Please copy each line from the entries that contains the string "apiInstance".

AVAILABLE RECORDS =>
*** Begin section ***
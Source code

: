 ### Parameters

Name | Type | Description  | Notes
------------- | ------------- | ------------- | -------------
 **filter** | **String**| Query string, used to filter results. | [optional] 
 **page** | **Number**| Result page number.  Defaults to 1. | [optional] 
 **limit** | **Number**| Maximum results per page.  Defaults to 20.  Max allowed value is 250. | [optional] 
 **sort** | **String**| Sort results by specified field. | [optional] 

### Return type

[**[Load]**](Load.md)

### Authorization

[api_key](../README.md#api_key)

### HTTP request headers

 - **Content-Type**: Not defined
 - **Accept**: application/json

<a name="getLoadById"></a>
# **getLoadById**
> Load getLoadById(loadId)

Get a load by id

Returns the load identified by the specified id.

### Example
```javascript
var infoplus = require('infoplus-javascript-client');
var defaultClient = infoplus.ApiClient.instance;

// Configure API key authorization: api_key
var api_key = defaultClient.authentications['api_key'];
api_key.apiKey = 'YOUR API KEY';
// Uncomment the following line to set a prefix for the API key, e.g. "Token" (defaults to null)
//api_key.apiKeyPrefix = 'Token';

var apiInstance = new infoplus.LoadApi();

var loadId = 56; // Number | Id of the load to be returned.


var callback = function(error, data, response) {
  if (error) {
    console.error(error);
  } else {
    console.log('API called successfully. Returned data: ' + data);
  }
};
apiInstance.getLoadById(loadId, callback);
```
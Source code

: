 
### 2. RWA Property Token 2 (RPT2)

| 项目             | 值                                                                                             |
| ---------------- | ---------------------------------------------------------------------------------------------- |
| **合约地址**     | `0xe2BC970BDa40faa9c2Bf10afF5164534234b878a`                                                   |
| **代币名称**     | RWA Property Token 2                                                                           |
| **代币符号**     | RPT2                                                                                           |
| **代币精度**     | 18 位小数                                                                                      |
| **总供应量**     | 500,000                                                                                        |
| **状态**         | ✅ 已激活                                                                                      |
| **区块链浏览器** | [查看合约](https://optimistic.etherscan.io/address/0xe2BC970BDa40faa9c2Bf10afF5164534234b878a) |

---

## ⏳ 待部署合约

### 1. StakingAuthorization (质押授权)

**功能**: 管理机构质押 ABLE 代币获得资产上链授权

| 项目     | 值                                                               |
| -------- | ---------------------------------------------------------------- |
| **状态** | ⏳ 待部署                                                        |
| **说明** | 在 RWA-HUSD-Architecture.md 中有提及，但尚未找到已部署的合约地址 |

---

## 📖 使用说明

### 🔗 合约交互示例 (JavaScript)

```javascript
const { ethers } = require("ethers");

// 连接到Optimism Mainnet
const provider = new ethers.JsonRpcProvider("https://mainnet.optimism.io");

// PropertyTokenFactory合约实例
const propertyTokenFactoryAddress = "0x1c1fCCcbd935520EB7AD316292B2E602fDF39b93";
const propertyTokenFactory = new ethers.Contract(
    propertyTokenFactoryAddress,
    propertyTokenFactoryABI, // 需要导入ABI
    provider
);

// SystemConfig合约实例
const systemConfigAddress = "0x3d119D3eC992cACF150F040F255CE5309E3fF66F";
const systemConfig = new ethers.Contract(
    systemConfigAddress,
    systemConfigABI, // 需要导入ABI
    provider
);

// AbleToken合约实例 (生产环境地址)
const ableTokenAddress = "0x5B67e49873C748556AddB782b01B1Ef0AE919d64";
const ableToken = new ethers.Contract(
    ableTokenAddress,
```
*** End section ***
FINAL ANSWER =>
var apiInstance = new infoplus.LoadApi();
apiInstance.getLoadById(loadId, callback);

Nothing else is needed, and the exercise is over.